BEGIN
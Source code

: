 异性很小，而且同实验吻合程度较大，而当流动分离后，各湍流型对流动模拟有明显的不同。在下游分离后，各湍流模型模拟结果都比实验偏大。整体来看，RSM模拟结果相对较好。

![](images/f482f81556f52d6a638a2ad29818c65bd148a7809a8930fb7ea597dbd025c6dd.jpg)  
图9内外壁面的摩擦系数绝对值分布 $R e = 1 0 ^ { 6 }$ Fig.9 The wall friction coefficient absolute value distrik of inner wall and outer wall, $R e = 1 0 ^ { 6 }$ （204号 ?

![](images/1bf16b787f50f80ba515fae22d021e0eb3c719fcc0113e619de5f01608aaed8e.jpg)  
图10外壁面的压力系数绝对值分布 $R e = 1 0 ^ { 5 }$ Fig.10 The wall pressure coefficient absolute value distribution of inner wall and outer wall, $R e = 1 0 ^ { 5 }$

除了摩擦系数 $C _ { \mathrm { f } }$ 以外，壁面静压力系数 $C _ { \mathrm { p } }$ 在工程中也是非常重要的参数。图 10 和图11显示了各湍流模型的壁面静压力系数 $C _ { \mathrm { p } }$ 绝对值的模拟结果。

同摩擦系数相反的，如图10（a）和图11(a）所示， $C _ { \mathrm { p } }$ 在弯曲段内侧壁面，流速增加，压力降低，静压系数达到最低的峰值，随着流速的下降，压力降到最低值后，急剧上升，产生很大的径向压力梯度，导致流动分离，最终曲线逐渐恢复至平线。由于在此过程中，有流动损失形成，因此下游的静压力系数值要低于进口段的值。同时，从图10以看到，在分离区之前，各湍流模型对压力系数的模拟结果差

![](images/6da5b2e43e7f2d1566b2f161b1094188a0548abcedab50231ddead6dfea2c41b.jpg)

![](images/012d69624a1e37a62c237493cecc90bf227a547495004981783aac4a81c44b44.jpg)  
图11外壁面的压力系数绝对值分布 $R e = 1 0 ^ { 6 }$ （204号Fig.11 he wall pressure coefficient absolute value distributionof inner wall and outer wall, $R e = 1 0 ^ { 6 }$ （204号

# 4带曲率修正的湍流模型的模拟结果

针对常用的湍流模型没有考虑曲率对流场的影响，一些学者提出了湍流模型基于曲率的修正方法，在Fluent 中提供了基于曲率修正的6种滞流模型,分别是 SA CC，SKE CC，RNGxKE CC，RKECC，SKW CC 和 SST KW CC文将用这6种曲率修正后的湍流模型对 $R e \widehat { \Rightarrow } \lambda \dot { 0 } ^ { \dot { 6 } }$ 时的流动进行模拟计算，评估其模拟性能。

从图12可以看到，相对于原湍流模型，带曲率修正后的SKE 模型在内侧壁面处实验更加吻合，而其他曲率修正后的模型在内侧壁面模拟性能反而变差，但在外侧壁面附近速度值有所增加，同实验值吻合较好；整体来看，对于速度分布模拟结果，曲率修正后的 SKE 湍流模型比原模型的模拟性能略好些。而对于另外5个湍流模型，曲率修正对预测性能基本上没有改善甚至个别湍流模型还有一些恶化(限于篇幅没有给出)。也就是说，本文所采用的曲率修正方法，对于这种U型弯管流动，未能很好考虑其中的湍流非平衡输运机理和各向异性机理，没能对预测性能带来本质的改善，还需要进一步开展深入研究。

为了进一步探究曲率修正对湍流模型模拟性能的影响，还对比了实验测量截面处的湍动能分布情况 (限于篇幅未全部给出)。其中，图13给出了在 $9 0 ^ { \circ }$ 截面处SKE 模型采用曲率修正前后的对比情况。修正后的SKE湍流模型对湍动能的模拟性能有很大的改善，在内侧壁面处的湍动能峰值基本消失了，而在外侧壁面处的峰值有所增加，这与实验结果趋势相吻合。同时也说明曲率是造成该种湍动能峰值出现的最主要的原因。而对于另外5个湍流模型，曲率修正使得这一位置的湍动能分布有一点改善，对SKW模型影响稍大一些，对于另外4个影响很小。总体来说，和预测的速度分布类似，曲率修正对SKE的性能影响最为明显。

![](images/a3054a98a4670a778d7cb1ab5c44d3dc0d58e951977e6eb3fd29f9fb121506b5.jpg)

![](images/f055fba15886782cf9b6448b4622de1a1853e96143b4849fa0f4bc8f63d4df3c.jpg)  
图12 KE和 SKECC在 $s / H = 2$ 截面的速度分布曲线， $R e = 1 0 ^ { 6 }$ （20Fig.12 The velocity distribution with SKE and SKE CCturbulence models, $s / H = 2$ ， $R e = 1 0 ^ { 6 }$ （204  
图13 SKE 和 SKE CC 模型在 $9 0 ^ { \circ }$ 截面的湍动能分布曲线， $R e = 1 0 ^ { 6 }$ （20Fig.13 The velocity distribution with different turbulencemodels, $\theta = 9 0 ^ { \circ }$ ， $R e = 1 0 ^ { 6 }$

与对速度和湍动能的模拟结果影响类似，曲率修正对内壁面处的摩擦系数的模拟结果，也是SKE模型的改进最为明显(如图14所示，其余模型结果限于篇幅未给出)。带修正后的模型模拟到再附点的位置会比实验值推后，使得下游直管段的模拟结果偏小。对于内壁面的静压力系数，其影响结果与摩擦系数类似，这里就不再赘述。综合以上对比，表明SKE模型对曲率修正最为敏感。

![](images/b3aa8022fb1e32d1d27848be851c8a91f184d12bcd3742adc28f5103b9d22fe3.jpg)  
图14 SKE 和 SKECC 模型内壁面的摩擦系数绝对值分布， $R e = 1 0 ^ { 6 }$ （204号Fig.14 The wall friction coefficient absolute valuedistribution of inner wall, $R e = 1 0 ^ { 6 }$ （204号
END
__ASSIGNMENT__:
Write all of the records out again exactly.

__EXERCISE ANSWER__:
Source code

: 异性很小，而且同实验吻合程度较大，而当流动分离后，各湍流型对流动模拟有明显的不同。在下游分离后，各湍流模型模拟结果都比实验偏大。整体来看，RSM模拟结果相对较好。

![](images/f482f81556f52d6a638a2ad29818c65bd148a7809a8930fb7ea597dbd025c6dd.jpg)  
图9内外壁面的摩擦系数绝对值分布 $R e = 1 0 ^ { 6 }$ Fig.9 The wall friction coefficient absolute value distrik of inner wall and outer wall, $R e = 1 0 ^ { 6 }$ （204号 ?

![](images/1bf16b787f50f80ba515fae22d021e0eb3c719fcc0113e619de5f01608aaed8e.jpg)  
图10外壁面的压力系数绝对值分布 $R e = 1 0 ^ { 5 }$ Fig.10 The wall pressure coefficient absolute value distribution of inner wall and outer wall, $R e = 1 0 ^ { 5 }$

除了摩擦系数 $C _ { \mathrm { f } }$ 以外，壁面静压力系数 $C _ { \mathrm { p } }$ 在工程中也是非常重要的参数。图 10 和图11显示了各湍流模型的壁面静压力系数 $C _ { \mathrm { p } }$ 绝对值的模拟结果。

同摩擦系数相反的，如图10（a）和图11(a）所示， $C _ { \mathrm { p } }$ 在弯曲段内侧壁面，流速增加，压力降低，静压系数达到最低的峰值，随着流速的下降，压力降到最低值后，急剧上升，产生很大的径向压力梯度，导致流动分离，最终曲线逐渐恢复至平线。由于在此过程中，有流动损失形成，因此下游的静压力系数值要低于进口段的值。同时，从图10以看到，在分离区之前，各湍流模型对压力系数的模拟结果差

![](images/6da5b2e43e7f2d1566b2f161b1094188a0548abcedab50231ddead6dfea2c41b.jpg)

![](images/012d69624a1e37a62c237493cecc90bf227a547495004981783aac4a81c44b44.jpg)  
图11外壁面的压力系数绝对值分布 $R e = 1 0 ^ { 6 }$ （204号Fig.11 he wall pressure coefficient absolute value distributionof inner wall and outer wall, $R e = 1 0 ^ { 6 }$ （204号

# 4带曲率修正的湍流模型的模拟结果

针对常用的湍流模型没有考虑曲率对流场的影响，一些学者提出了湍流模型基于曲率的修正方法，在Fluent 中提供了基于曲率修正的6种滞流模型,分别是 SA CC，SKE CC，RNGxKE CC，RKECC，SKW CC 和 SST KW CC文将用这6种曲率修正后的湍流模型对 $R e \widehat { \Rightarrow } \lambda \dot { 0 } ^ { \dot { 6 } }$ 时的流动进行模拟计算，评估其模拟性能。

从图12可以看到，相对于原湍流模型，带曲率修正后的SKE 模型在内侧壁面处实验更加吻合，而其他曲率修正后的模型在内侧壁面模拟性能反而变差，但在外侧壁面附近速度值有所增加，同实验值吻合较好；整体来看，对于速度分布模拟结果，曲率修正后的 SKE 湍流模型比原模型的模拟性能略好些。而对于另外5个湍流模型，曲率修正对预测性能基本上没有改善甚至个别湍流模型还有一些恶化(限于篇幅没有给出)。也就是说，本文所采用的曲率修正方法，对于这种U型弯管流动，未能很好考虑其中的湍流非平衡输运机理和各向异性机理，没能对预测性能带来本质的改善，还需要进一步开展深入研究。

为了进一步探究曲率修正对湍流模型模拟性能的影响，还对比了实验测量截面处的湍动能分布情况 (限于篇幅未全部给出)。其中，图13给出了在 $9 0 ^ { \circ }$ 截面处SKE 模型采用曲率修正前后的对比情况。修正后的SKE湍流模型对湍动能的模拟性能有很大的改善，在内侧壁面处的湍动能峰值基本消失了，而在外侧壁面处的峰值有所增加，这与实验结果趋势相吻合。同时也说明曲率是造成该种湍动能峰值出现的最主要的原因。而对于另外5个湍流模型，曲率修正使得这一位置的湍动能分布有一点改善，对SKW模型影响稍大一些，对于另外4个影响很小。总体来说，和预测的速度分布类似，曲率修正对SKE的性能影响最为明显。

![](images/a3054a98a4670a778d7cb1ab5c44d3dc0d58e951977e6eb3fd29f9fb121506b5.jpg)

![](images/f055fba15886782cf9b6448b4622de1a1853e96143b4849fa0f4bc8f63d4df3c.jpg)  
图12 KE和 SKECC在 $s / H = 2$ 截面的速度分布曲线， $R e = 1 0 ^ { 6 }$ （20Fig.12 The velocity distribution with SKE and SKE CCturbulence models, $s / H = 2$ ， $R e = 1 0 ^ { 6 }$ （204  
图13 SKE 和 SKE CC 模型在 $9 0 ^ { \circ }$ 截面的湍动能分布曲线， $R e = 1 0 ^ { 6 }$ （20Fig.13 The velocity distribution with different turbulencemodels, $\theta = 9 0 ^ { \circ }$ ， $R e = 1 0 ^ { 6 }$

与对速度和湍动能的模拟结果影响类似，曲率修正对内壁面处的摩擦系数的模拟结果，也是SKE模型的改进最为明显(如图14所示，其余模型结果限于篇幅未给出)。带修正后的模型模拟到再附点的位置会比实验值推后，使得下游直管段的模拟结果偏小。对于内壁面的静压力系数，其影响结果与摩擦系数类似，这里就不再赘述。综合以上对比，表明SKE模型对曲率修正最为敏感。

![](images/b3aa8022fb1e32d1d27848be851c8a91f184d12bcd3742adc28f5103b9d22fe3.jpg)  
图14 SKE 和 SKECC 模型内壁面的摩擦系数绝对值分布， $R e = 1 0 ^ { 6 }$ （204号Fig.14 The wall friction coefficient absolute valuedistribution of inner wall, $R e = 1 0 ^ { 6 }$ （204号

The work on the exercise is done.